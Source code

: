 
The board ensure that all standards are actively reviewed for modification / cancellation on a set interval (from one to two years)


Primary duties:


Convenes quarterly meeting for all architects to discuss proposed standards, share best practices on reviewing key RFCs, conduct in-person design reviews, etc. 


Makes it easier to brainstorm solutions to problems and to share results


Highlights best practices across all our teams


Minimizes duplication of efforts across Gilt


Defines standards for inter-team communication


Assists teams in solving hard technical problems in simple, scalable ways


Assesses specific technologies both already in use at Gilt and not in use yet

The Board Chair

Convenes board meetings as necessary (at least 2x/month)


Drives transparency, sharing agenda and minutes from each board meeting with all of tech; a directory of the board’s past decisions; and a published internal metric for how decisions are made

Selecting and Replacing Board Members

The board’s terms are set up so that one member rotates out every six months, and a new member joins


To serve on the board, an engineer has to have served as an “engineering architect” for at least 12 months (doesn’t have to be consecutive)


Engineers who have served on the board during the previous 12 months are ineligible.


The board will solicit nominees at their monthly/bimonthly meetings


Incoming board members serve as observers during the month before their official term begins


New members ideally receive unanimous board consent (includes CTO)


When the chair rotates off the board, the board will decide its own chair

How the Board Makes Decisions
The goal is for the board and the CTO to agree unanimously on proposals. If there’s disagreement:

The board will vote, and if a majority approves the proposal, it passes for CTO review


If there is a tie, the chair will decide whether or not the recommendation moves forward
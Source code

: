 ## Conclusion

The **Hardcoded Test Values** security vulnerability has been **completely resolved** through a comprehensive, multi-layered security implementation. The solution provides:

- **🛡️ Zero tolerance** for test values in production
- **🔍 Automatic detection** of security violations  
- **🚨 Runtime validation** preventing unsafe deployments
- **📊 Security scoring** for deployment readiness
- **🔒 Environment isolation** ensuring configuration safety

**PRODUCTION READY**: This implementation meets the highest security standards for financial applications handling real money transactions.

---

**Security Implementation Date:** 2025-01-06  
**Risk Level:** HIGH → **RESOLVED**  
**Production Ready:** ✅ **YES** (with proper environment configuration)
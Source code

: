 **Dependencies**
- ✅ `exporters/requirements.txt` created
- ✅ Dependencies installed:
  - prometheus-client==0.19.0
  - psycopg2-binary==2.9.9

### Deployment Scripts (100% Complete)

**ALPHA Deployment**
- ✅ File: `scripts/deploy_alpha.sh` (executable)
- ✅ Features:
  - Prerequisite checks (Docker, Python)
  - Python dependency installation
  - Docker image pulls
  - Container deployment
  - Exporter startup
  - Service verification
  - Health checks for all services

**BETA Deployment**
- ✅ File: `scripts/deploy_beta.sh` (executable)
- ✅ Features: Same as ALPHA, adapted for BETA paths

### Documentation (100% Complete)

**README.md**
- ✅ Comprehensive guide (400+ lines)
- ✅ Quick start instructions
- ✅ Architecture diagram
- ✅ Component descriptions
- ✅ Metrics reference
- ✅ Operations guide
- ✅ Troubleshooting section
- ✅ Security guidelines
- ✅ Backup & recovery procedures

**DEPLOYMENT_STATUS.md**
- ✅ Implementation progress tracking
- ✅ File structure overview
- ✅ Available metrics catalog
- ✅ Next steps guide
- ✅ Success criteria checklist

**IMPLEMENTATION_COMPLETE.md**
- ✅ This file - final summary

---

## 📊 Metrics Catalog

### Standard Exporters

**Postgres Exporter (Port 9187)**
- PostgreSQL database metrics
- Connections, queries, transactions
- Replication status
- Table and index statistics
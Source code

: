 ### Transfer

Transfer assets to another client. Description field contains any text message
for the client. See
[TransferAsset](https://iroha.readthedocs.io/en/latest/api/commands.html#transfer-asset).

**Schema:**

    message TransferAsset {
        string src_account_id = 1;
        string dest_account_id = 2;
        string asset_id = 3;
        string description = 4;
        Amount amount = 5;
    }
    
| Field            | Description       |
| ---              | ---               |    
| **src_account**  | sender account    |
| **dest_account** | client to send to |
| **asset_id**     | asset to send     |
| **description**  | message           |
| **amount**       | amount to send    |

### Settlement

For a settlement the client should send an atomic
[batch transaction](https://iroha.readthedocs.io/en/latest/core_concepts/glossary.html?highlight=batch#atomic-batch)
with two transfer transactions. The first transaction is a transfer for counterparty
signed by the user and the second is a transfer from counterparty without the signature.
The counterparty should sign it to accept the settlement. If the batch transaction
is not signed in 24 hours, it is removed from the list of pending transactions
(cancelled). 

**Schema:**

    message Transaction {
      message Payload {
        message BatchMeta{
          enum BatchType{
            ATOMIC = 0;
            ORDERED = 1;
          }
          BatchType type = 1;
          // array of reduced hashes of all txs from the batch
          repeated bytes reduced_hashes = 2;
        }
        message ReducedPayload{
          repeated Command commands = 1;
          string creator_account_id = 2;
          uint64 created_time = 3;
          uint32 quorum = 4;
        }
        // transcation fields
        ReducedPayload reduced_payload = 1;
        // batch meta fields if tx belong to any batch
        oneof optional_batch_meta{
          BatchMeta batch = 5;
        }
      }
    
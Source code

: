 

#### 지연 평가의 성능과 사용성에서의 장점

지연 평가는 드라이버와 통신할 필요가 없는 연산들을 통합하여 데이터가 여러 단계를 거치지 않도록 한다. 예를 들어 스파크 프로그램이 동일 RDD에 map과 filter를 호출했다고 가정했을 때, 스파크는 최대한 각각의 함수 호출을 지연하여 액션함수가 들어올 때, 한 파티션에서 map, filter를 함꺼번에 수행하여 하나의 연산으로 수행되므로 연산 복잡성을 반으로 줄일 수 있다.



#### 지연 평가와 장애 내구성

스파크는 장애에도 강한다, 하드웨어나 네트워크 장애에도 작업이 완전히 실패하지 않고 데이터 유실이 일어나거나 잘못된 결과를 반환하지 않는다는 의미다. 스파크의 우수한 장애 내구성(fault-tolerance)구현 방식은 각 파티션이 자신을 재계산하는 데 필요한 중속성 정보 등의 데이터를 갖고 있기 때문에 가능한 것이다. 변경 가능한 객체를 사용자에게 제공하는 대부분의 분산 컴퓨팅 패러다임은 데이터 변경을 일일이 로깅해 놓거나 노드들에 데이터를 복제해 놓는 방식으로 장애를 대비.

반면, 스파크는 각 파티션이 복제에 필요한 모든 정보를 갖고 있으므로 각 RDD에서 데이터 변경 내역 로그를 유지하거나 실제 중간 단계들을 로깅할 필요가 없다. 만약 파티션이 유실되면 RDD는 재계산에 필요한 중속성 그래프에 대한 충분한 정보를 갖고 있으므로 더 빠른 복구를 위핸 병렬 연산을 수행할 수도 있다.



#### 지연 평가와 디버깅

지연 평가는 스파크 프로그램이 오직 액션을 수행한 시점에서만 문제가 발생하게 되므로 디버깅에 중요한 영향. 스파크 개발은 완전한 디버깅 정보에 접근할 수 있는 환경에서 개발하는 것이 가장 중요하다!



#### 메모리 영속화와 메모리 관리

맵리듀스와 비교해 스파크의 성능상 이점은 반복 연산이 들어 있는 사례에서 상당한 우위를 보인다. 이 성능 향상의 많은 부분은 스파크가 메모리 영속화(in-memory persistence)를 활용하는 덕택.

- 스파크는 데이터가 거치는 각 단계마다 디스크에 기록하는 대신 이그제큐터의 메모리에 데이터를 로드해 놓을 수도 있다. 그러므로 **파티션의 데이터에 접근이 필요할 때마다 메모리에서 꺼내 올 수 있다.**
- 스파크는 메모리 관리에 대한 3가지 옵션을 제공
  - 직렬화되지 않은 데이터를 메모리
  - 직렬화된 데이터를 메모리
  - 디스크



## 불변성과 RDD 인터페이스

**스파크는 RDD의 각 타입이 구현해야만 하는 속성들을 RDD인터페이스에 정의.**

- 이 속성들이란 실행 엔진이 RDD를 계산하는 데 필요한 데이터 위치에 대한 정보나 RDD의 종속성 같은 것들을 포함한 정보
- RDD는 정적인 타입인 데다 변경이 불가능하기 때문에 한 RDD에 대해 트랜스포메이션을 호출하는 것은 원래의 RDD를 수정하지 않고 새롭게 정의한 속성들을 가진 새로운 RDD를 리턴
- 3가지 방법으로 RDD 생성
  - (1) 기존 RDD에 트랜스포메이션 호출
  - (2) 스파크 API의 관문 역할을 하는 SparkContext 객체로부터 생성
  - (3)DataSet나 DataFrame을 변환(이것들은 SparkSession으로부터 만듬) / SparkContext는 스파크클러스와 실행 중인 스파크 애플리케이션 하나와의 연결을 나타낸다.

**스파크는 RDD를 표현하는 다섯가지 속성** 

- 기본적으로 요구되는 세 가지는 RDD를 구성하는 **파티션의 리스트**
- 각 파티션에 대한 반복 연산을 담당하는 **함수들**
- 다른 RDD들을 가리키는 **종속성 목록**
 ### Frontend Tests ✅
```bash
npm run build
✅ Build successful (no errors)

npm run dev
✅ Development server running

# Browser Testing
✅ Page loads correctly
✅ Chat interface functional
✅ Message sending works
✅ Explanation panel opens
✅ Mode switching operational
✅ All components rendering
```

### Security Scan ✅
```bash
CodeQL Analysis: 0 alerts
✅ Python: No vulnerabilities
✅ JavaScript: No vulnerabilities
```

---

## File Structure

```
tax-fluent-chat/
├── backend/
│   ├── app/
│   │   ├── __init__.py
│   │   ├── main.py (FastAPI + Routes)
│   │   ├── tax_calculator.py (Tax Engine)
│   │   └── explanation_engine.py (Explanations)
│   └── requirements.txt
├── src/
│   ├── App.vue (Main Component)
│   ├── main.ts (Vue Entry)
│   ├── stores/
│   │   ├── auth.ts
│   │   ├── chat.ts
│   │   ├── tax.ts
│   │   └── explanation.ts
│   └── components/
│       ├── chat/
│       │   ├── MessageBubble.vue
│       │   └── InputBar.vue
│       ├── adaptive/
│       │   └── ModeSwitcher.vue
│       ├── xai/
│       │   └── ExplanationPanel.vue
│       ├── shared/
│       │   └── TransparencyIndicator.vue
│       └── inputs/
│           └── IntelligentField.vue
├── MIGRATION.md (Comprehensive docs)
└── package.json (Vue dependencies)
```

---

_Task to complete_
Everything from the line with "### Deployment Scripts (100% Complete)" through the line with "- Service verification" in the listing above must be retyped exactly, with nothing added.

_Result of the task_
### Deployment Scripts (100% Complete)

**ALPHA Deployment**
- ✅ File: `scripts/deploy_alpha.sh` (executable)
- ✅ Features:
  - Prerequisite checks (Docker, Python)
  - Python dependency installation
  - Docker image pulls
  - Container deployment
  - Exporter startup
  - Service verification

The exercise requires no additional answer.